In recent years, the intensity of a hurricane has been measured on the Saffir-Simpson scale of strength, the commonly mentioned Richter scale-like reading developed in 1969 that places hurricanes into five categories based on wind speed and the expected storm surge. A shortcoming of that scale is that just a one mile-per-hour change in wind speed can drop a hurricane from Category 3 (winds of 111 to 130 miles per hour) to Category 2 (winds of 96 to 110 miles per hour), implying less potential damage. Hurricane Charley, which crossed over central Florida in 2004, and Katrina, which slammed into New Orleans and the Gulf Coast in 2005, both had wind velocities of 145 miles per hour at one point and were classified as Category 4 storms as they neared land. But they were dramatically different in overall size and the level of damage they caused. These differences were not recognized by the Saffir-Simpson scale because it does not measure the radius of the storm from the eye as it nears land. The average radius for hurricanes is about 60 miles; Charley had a radius of only 30 miles, while Katrina's was 120 miles.

In contrast, the CHI, which does take storm radius into account, was 10.4 for Charley, compared with a CHI of 19.0 for Katrina (after a peak of 27.0 – see graph). Both Rita and Wilma had higher wind speeds than Katrina in 2005, but the combined strength and size of Katrina gave it the highest potential to cause the most damage overall, as reflected by the CHI and what actually occurred. That is important information for insurance companies and other affected businesses to know.

Risk-transferring mechanism
The 2005 hurricane season caused an estimated $79 billion in damage and strained insurance companies' capacity to provide insurance to customers. With CME's hurricane futures and options, these businesses can transfer their risk to the capital markets, as other businesses do.

CME, which has been trading weather-based products since 1999, started listing three CHI contracts – CME Hurricane Event futures and options; CME Hurricane Seasonal futures and options; and CME Hurricane Seasonal Maximum futures and options – for five geographic regions along the East and Gulf Coasts, stretching from Eastport, Maine, to Brownsville, Texas, on March 12. Customers are more inclined to take an initial position on an entire hurricane season and then take additional positions on a hurricane itself – based on developing hurricane patterns. The CME Hurricane Event contract does not become active until the NHC begins to issue hurricane advisories and posts the information on its Web site so it is transparent to all participants.

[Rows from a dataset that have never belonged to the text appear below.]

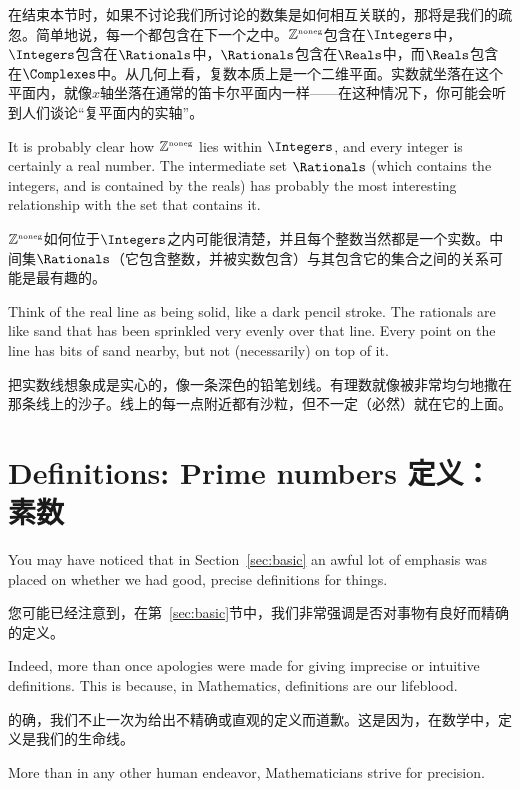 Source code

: 在结束本节时，如果不讨论我们所讨论的数集是如何相互关联的，那将是我们的疏忽。简单地说，每一个都包含在下一个之中。${\mathbb Z}^{\mbox{\tiny noneg}}$包含在$\Integers$中，$\Integers$包含在$\Rationals$中，$\Rationals$包含在$\Reals$中，而$\Reals$包含在$\Complexes$中。从几何上看，复数本质上是一个二维平面。实数就坐落在这个平面内，就像$x$轴坐落在通常的笛卡尔平面内一样——在这种情况下，你可能会听到人们谈论“复平面内的实轴”。

It is probably clear how ${\mathbb Z}^{\mbox{\tiny noneg}}$ lies within $\Integers$, and 
every integer is certainly a real number. The intermediate set
$\Rationals$ (which contains the integers, and is contained by the
reals) has probably the most interesting relationship with the
set that contains it.

${\mathbb Z}^{\mbox{\tiny noneg}}$如何位于$\Integers$之内可能很清楚，并且每个整数当然都是一个实数。中间集$\Rationals$（它包含整数，并被实数包含）与其包含它的集合之间的关系可能是最有趣的。

Think of the real line as being solid, like
a dark pencil stroke. The rationals are like sand that has been
sprinkled very evenly over that line. Every point on the line
 has bits of sand nearby, but not (necessarily) on top of it.

把实数线想象成是实心的，像一条深色的铅笔划线。有理数就像被非常均匀地撒在那条线上的沙子。线上的每一点附近都有沙粒，但不一定（必然）就在它的上面。

\newpage




\newpage

\section{Definitions: Prime numbers 定义：素数}
\label{sec:def}

You may have noticed that in Section~\ref{sec:basic} an awful lot of
emphasis was placed on whether we had good, precise definitions
for things.

您可能已经注意到，在第~\ref{sec:basic}节中，我们非常强调是否对事物有良好而精确的定义。

Indeed, more than once apologies were made for giving
imprecise or intuitive definitions.  This is because, in Mathematics,
definitions are our lifeblood.

的确，我们不止一次为给出不精确或直观的定义而道歉。这是因为，在数学中，定义是我们的生命线。

More than in any other human 
endeavor, Mathematicians strive for precision.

The front contract expires when the hurricane makes landfall, with contract settlement based on CHI values provided by Carvill. Each CHI point is worth $1,000, with a minimum tick size of 0.1 point, or $100. The initial margin is $675 for speculators and $500 for hedge funds and members.

Calm before the storm?
There could have been plenty of trading activity during the hurricane seasons of 2004 (Charley, Frances, Ivan, Jeanne) and 2005 (Dennis, Katrina, Rita, Wilma). In 2006, however, only Hurricane Alberta might have spawned a little trading before fading away. With no hurricanes reaching the U.S. coast, the CHI contracts would have expired and become worthless despite forecasts that 2006 would be another active hurricane season.

“Hurricane forecasts have not been very good historically – no better than looking at the last year,” Smith says, noting there have been at least three forecasts for an active hurricane season in 2007.

Smith expects most of the initial trading in hurricane futures will be related to specific storms as traders add to or top off their coverage against losses from hurricane damage. Eventually, he expects firms will look for coverage for the whole hurricane season with a contract that aggregates CHI points and settles around the first of December.

The benefit of hurricane futures and options extends well beyond the insurance world, he adds, noting that any business or industry that has direct exposure to financial loss from hurricane damage will find them useful. That includes the energy industry, utilities, local governments, insurance and reinsurance companies and even hedge funds. In addition, those concerns with secondary exposure, such as a utility in the Midwest facing higher natural gas costs, will find CME hurricane futures and options an attractive way to hedge against rising costs. All you have to do is look at the effect Katrina had – and continues to have – on energy prices and the U.S. economy.

“You could make the argument that the U.S. economy has more exposure to hurricane risk than it does to any other weather risk,” Smith contends, noting that trading in CME weather products was valued at $22 billion last year. “I forecast that hurricane futures could be bigger than all the other weather markets.”